## INSTRUCTIONS FOR THE TASK
Please return every line from the entries that has the string "keyboard" in it.

(DATA SHOWN)

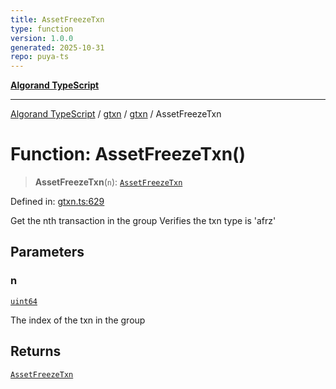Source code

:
 ```yaml
---
title: AssetFreezeTxn
type: function
version: 1.0.0
generated: 2025-10-31
repo: puya-ts
---
```

[**Algorand TypeScript**](../../../../README.md)

***

[Algorand TypeScript](../../../../modules.md) / [gtxn](../../../README.md) / [gtxn](../README.md) / AssetFreezeTxn

# Function: AssetFreezeTxn()

> **AssetFreezeTxn**(`n`): [`AssetFreezeTxn`](../interfaces/AssetFreezeTxn.md)

Defined in: [gtxn.ts:629](https://github.com/algorandfoundation/puya-ts/blob/main/packages/algo-ts/src/gtxn.ts#L629)

Get the nth transaction in the group
Verifies the txn type is 'afrz'

## Parameters

### n

[`uint64`](../../../../index/type-aliases/uint64.md)

The index of the txn in the group

## Returns

[`AssetFreezeTxn`](../interfaces/AssetFreezeTxn.md)
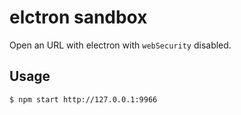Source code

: # elctron sandbox

Open an URL with electron with `webSecurity` disabled.

## Usage

```shell
$ npm start http://127.0.0.1:9966
```
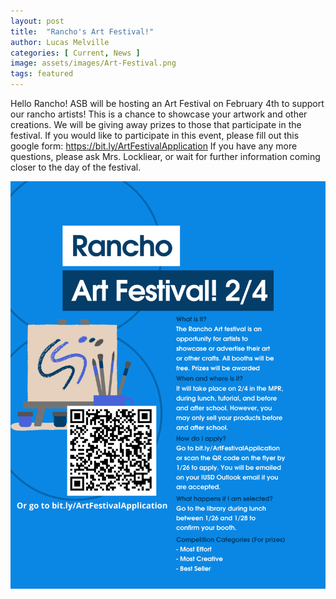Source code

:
 ```yaml
---
layout: post
title:  "Rancho's Art Festival!"
author: Lucas Melville
categories: [ Current, News ]
image: assets/images/Art-Festival.png
tags: featured 
---
```


Hello Rancho! ASB will be hosting an Art Festival on February 4th to support our rancho artists! This is a chance to showcase your artwork and other creations. 
 We will be giving away prizes to those that participate in the festival.
 If you would like to participate in this event, please fill out this google form:
https://bit.ly/ArtFestivalApplication  If you have any more questions, please ask Mrs. Lockliear, or wait for further information coming closer to the day of the festival.
 
 ![JPEG](/assets/images/Art-Festival.png)
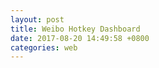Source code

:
 ```yaml
---
layout: post
title: Weibo Hotkey Dashboard
date: 2017-08-20 14:49:58 +0800
categories: web
---
```


<div id="weibo_1w" style="width: 100%; min-height: 600px"></div>
<div id="weibo_3d" style="width: 100%; min-height: 600px"></div>
<div id="weibo_1d" style="width: 100%; min-height: 600px"></div>
<script type="text/javascript">
// 基于准备好的dom，初始化echarts实例
var weibo_1w_chart = echarts.init(document.getElementById('weibo_1w'));
var weibo_3d_chart = echarts.init(document.getElementById('weibo_3d'));
var weibo_1d_chart = echarts.init(document.getElementById('weibo_1d'));

function updateChart(day,element,title) {
$.getJSON('https://dev.genghuiluo.cn/feed/weibo/realtimehot.json?day='+day, function(data){


		var xdata = [];
		var ydata = [];

		$.each( data, function( key, val ) {
			xdata.push(val.key_text);	
			ydata.push(val.point);	
        });

  	        var option = {
            title: {
                text: title,
				textStyle: {  
        			fontWeight: 'normal',              //标题颜色  
        			color: 'black'  
    			} 
            },
            tooltip: {},
            grid: {
                y2: 140
            },
            xAxis: {
                data: xdata,
				axisLine:{  
                    lineStyle:{  
                        color:'black',  
                        width: 2
                    }  
                },
				axisLabel: {
				     interval: 0, //横轴信息全部显示
                     rotate: -30,
                }
            },
            yAxis: {
            	axisLine:{  
                    lineStyle:{  
                        color:'black',  
                        width: 2  
                    }  
                },
                splitNumber: 10
            },
            series: [{
                name: '热度',
                type: 'bar',
                itemStyle: {
                normal: {
　　　　　　　　//好，这里就是重头戏了，定义一个list，然后根据所以取得不同的值，这样就实现了，
                        color: function(params) {
                            // build a color map as your need.
                            var colorList = [
                              '#C1232B','#B5C334','#FCCE10','#E87C25','#27727B',
                               '#FE8463','#9BCA63','#FAD860','#F3A43B','#60C0DD',
                               '#D7504B','#C6E579','#F4E001','#F0805A','#26C0C0'
                            ];
                            return colorList[params.dataIndex]
                        },
　　　　　　　　　　　　　　//以下为是否显示，显示位置和显示格式的设置了
                        label: {
                            show: true,
                            position: 'top',
                            formatter: '{c}\n'
                        }
                    }
                },
　　　　　　　　//设置柱的宽度，要是数据太少，柱子太宽不美观~
　　　　　　　　barWidth: 50,
                data: ydata,
            }]
        };
  
	element.setOption(option);

	})
}

$(document).ready(function() {
    updateChart(7,weibo_1w_chart,'微博实时 top10 关键字(最近1周)');
    updateChart(3,weibo_3d_chart,'微博实时 top10 关键字(最近3天)');
    updateChart(1,weibo_1d_chart,'微博实时 top10 关键字(最近1天)');
});

//refresh each 300s
var refresh=window.setInterval(function(){
    updateChart(7,weibo_1w_chart,'微博实时 top10 关键字(最近1周)');
    updateChart(3,weibo_3d_chart,'微博实时 top10 关键字(最近3天)');
    updateChart(1,weibo_1d_chart,'微博实时 top10 关键字(最近1天)');
},300000);        

</script>
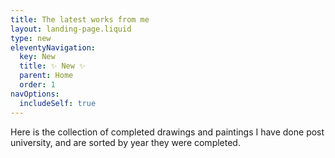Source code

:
 ```yaml
---
title: The latest works from me
layout: landing-page.liquid
type: new
eleventyNavigation:
  key: New
  title: ✨ New ✨
  parent: Home
  order: 1
navOptions:
  includeSelf: true
---
```


Here is the collection of completed drawings and paintings I have done post university, and are sorted by year they were completed.
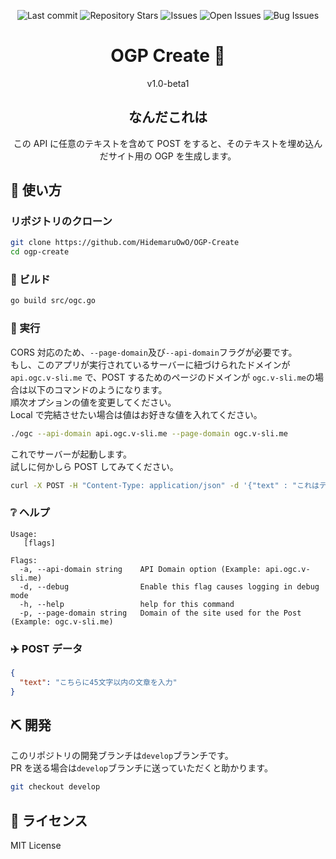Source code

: <div align="center">

![Last commit](https://img.shields.io/github/last-commit/HidemaruOwO/ogp-generate-api?style=flat-square)
![Repository Stars](https://img.shields.io/github/stars/HidemaruOwO/ogp-generate-api?style=flat-square)
![Issues](https://img.shields.io/github/issues/HidemaruOwO/ogp-generate-api?style=flat-square)
![Open Issues](https://img.shields.io/github/issues-raw/HidemaruOwO/ogp-generate-api?style=flat-square)
![Bug Issues](https://img.shields.io/github/issues/HidemaruOwO/ogp-generate-api/bug?style=flat-square)

# OGP Create 🔖

v1.0-beta1

## なんだこれは

この API に任意のテキストを含めて POST をすると、そのテキストを埋め込んだサイト用の OGP を生成します。

</div>

## 🚀 使い方

### リポジトリのクローン

```bash
git clone https://github.com/HidemaruOwO/OGP-Create
cd ogp-create
```

### 🔨 ビルド

```bash
go build src/ogc.go
```

### 💨 実行

CORS 対応のため、`--page-domain`及び`--api-domain`フラグが必要です。  
もし、このアプリが実行されているサーバーに紐づけられたドメインが `api.ogc.v-sli.me` で、POST するためのページのドメインが `ogc.v-sli.me`の場合は以下のコマンドのようになります。  
順次オプションの値を変更してください。  
Local で完結させたい場合は値はお好きな値を入れてください。

```bash
./ogc --api-domain api.ogc.v-sli.me --page-domain ogc.v-sli.me
```

これでサーバーが起動します。  
試しに何かしら POST してみてください。

```bash
curl -X POST -H "Content-Type: application/json" -d '{"text" : "これはテストです"}' http://127.0.0.1:3090/generate
```

### ❔ ヘルプ

```
Usage:
   [flags]

Flags:
  -a, --api-domain string    API Domain option (Example: api.ogc.v-sli.me)
  -d, --debug                Enable this flag causes logging in debug mode
  -h, --help                 help for this command
  -p, --page-domain string   Domain of the site used for the Post (Example: ogc.v-sli.me)
```

### ✈️ POST データ

```json
{
  "text": "こちらに45文字以内の文章を入力"
}
```

## ⛏️ 開発

このリポジトリの開発ブランチは`develop`ブランチです。<br/>
PR を送る場合は`develop`ブランチに送っていただくと助かります。

```bash
git checkout develop
```

## 📜 ライセンス

MIT License
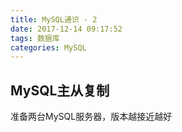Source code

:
 ```yaml
---
title: MySQL通识 - 2
date: 2017-12-14 09:17:52
tags: 数据库
categories: MySQL
---
```


## MySQL主从复制

准备两台MySQL服务器，版本越接近越好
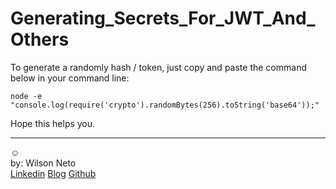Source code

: # Generating_Secrets_For_JWT_And_Others

To generate a randomly hash / token, just copy and paste the command below in your command line:

```
node -e "console.log(require('crypto').randomBytes(256).toString('base64'));"
```

Hope this helps you.

-----  
:relaxed:  
by: Wilson Neto  
[Linkedin](https://linkedin.com/in/wilsonnetobr/)
[Blog](http://wilsonneto.com.br)
[Github](https://github.com/wilsonneto-dev)  
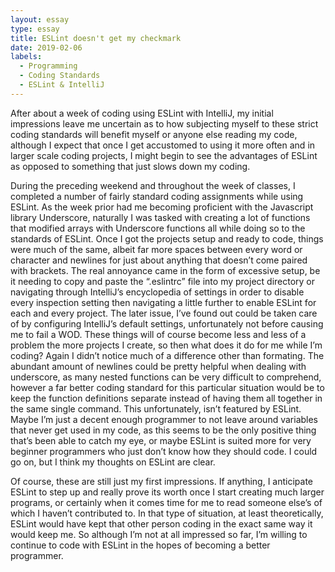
 ```yaml
---
layout: essay
type: essay
title: ESLint doesn't get my checkmark
date: 2019-02-06
labels:
  - Programming
  - Coding Standards
  - ESLint & IntelliJ
---
```


After about a week of coding using ESLint with IntelliJ, my initial impressions leave me uncertain as to how subjecting myself to these strict coding standards will benefit myself or anyone else reading my code, although I expect that once I get accustomed to using it more often and in larger scale coding projects, I might begin to see the advantages of ESLint as opposed to something that just slows down my coding.

During the preceding weekend and throughout the week of classes, I completed a number of fairly standard coding assignments while using ESLint. As the week prior had me becoming proficient with the Javascript library Underscore, naturally I was tasked with creating a lot of functions that modified arrays with Underscore functions all while doing so to the standards of ESLint. Once I got the projects setup and ready to code, things were much of the same, albeit far more spaces between every word or character and newlines for just about anything that doesn’t come paired with brackets. The real annoyance came in the form of excessive setup, be it needing to copy and paste the “.eslintrc” file into my project directory or navigating through IntelliJ’s encyclopedia of settings in order to  disable every inspection setting then navigating a little further to enable ESLint for each and every project. The later issue, I’ve found out could be taken care of by configuring IntelliJ’s default settings, unfortunately not before causing me to fail a WOD. These things will of course become less and less of a problem the more projects I create, so then what does it do for me while I’m coding? Again I didn’t notice much of a difference other than formating. The abundant amount of newlines could be pretty helpful when dealing with underscore, as many nested functions can be very difficult to comprehend, however a far better coding standard for this particular situation would be to keep the function definitions separate instead of having them all together in the same single command. This unfortunately, isn’t featured by ESLint. Maybe I’m just a decent enough programmer to not leave around variables that never get used in my code, as this seems to be the only positive thing that’s been able to catch my eye, or maybe ESLint is suited more for very beginner programmers who just don’t know how they should code. I could go on, but I think my thoughts on ESLint are clear.

Of course, these are still just my first impressions. If anything, I anticipate ESLint to step up and really prove its worth once I start creating much larger programs, or certainly when it comes time for me to read someone else’s of which I haven’t contributed to. In that type of situation, at least theoretically, ESLint would have kept that other person coding in the exact same way it would keep me. So although I’m not at all impressed so far, I’m willing to continue to code with ESLint in the hopes of becoming a better programmer.
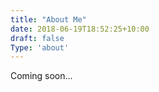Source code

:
 ```yaml
---
title: "About Me"
date: 2018-06-19T18:52:25+10:00
draft: false
Type: 'about'
---
```


Coming soon...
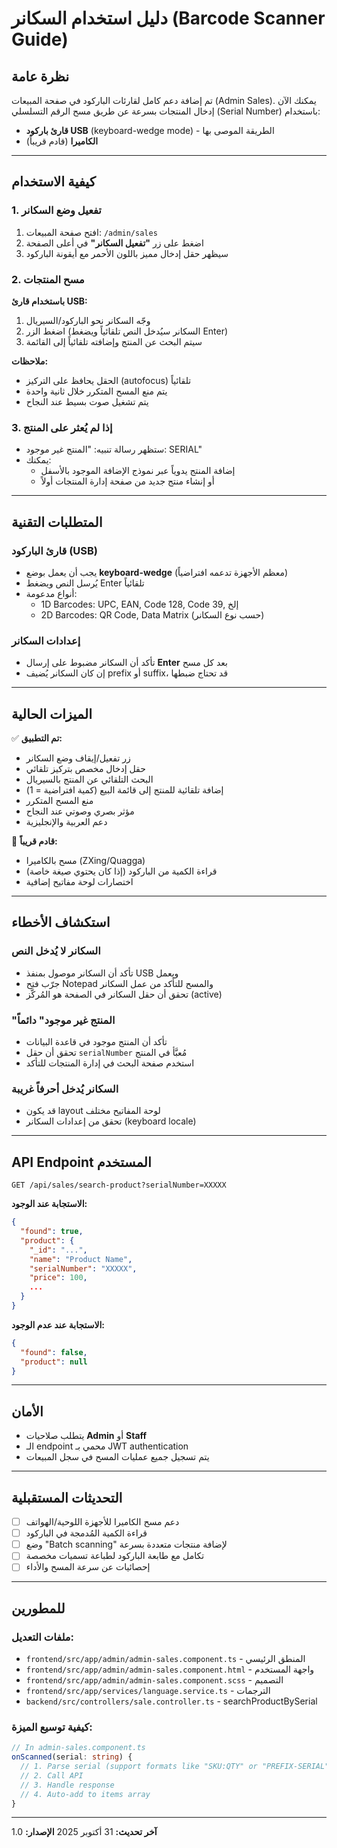 # دليل استخدام السكانر (Barcode Scanner Guide)

## نظرة عامة

تم إضافة دعم كامل لقارئات الباركود في صفحة المبيعات (Admin Sales). يمكنك الآن إدخال المنتجات بسرعة عن طريق مسح الرقم التسلسلي (Serial Number) باستخدام:
- **قارئ باركود USB** (keyboard-wedge mode) - الطريقة الموصى بها
- **الكاميرا** (قادم قريباً)

---

## كيفية الاستخدام

### 1. تفعيل وضع السكانر

1. افتح صفحة المبيعات: `/admin/sales`
2. اضغط على زر **"تفعيل السكانر"** في أعلى الصفحة
3. سيظهر حقل إدخال مميز باللون الأحمر مع أيقونة الباركود

### 2. مسح المنتجات

**باستخدام قارئ USB:**
1. وجّه السكانر نحو الباركود/السيريال
2. اضغط الزر (السكانر سيُدخل النص تلقائياً ويضغط Enter)
3. سيتم البحث عن المنتج وإضافته تلقائياً إلى القائمة

**ملاحظات:**
- الحقل يحافظ على التركيز (autofocus) تلقائياً
- يتم منع المسح المتكرر خلال ثانية واحدة
- يتم تشغيل صوت بسيط عند النجاح

### 3. إذا لم يُعثر على المنتج

- ستظهر رسالة تنبيه: "المنتج غير موجود: SERIAL"
- يمكنك:
  - إضافة المنتج يدوياً عبر نموذج الإضافة الموجود بالأسفل
  - أو إنشاء منتج جديد من صفحة إدارة المنتجات أولاً

---

## المتطلبات التقنية

### قارئ الباركود (USB)
- يجب أن يعمل بوضع **keyboard-wedge** (معظم الأجهزة تدعمه افتراضياً)
- يُرسل النص ويضغط Enter تلقائياً
- أنواع مدعومة:
  - 1D Barcodes: UPC, EAN, Code 128, Code 39, إلخ
  - 2D Barcodes: QR Code, Data Matrix (حسب نوع السكانر)

### إعدادات السكانر
- تأكد أن السكانر مضبوط على إرسال **Enter** بعد كل مسح
- إن كان السكانر يُضيف prefix أو suffix، قد تحتاج ضبطها

---

## الميزات الحالية

✅ **تم التطبيق:**
- زر تفعيل/إيقاف وضع السكانر
- حقل إدخال مخصص بتركيز تلقائي
- البحث التلقائي عن المنتج بالسيريال
- إضافة تلقائية للمنتج إلى قائمة البيع (كمية افتراضية = 1)
- منع المسح المتكرر
- مؤثر بصري وصوتي عند النجاح
- دعم العربية والإنجليزية

🚧 **قادم قريباً:**
- مسح بالكاميرا (ZXing/Quagga)
- قراءة الكمية من الباركود (إذا كان يحتوي صيغة خاصة)
- اختصارات لوحة مفاتيح إضافية

---

## استكشاف الأخطاء

### السكانر لا يُدخل النص
- تأكد أن السكانر موصول بمنفذ USB ويعمل
- جرّب فتح Notepad والمسح للتأكد من عمل السكانر
- تحقق أن حقل السكانر في الصفحة هو المُركَّز (active)

### "المنتج غير موجود" دائماً
- تأكد أن المنتج موجود في قاعدة البيانات
- تحقق أن حقل `serialNumber` مُعبَّأ في المنتج
- استخدم صفحة البحث في إدارة المنتجات للتأكد

### السكانر يُدخل أحرفاً غريبة
- قد يكون layout لوحة المفاتيح مختلف
- تحقق من إعدادات السكانر (keyboard locale)

---

## API Endpoint المستخدم

```
GET /api/sales/search-product?serialNumber=XXXXX
```

**الاستجابة عند الوجود:**
```json
{
  "found": true,
  "product": {
    "_id": "...",
    "name": "Product Name",
    "serialNumber": "XXXXX",
    "price": 100,
    ...
  }
}
```

**الاستجابة عند عدم الوجود:**
```json
{
  "found": false,
  "product": null
}
```

---

## الأمان

- يتطلب صلاحيات **Admin** أو **Staff**
- الـ endpoint محمي بـ JWT authentication
- يتم تسجيل جميع عمليات المسح في سجل المبيعات

---

## التحديثات المستقبلية

- [ ] دعم مسح الكاميرا للأجهزة اللوحية/الهواتف
- [ ] قراءة الكمية المُدمجة في الباركود
- [ ] وضع "Batch scanning" لإضافة منتجات متعددة بسرعة
- [ ] تكامل مع طابعة الباركود لطباعة تسميات مخصصة
- [ ] إحصائيات عن سرعة المسح والأداء

---

## للمطورين

### ملفات التعديل:
- `frontend/src/app/admin/admin-sales.component.ts` - المنطق الرئيسي
- `frontend/src/app/admin/admin-sales.component.html` - واجهة المستخدم
- `frontend/src/app/admin/admin-sales.component.scss` - التصميم
- `frontend/src/app/services/language.service.ts` - الترجمات
- `backend/src/controllers/sale.controller.ts` - searchProductBySerial

### كيفية توسيع الميزة:
```typescript
// In admin-sales.component.ts
onScanned(serial: string) {
  // 1. Parse serial (support formats like "SKU:QTY" or "PREFIX-SERIAL")
  // 2. Call API
  // 3. Handle response
  // 4. Auto-add to items array
}
```

---

**آخر تحديث:** 31 أكتوبر 2025
**الإصدار:** 1.0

(End DATA SHOWN)

## RESULT FOR THIS EXERCISE
- **قارئ باركود USB** (keyboard-wedge mode) - الطريقة الموصى بها
- يجب أن يعمل بوضع **keyboard-wedge** (معظم الأجهزة تدعمه افتراضياً)
- تحقق من إعدادات السكانر (keyboard locale)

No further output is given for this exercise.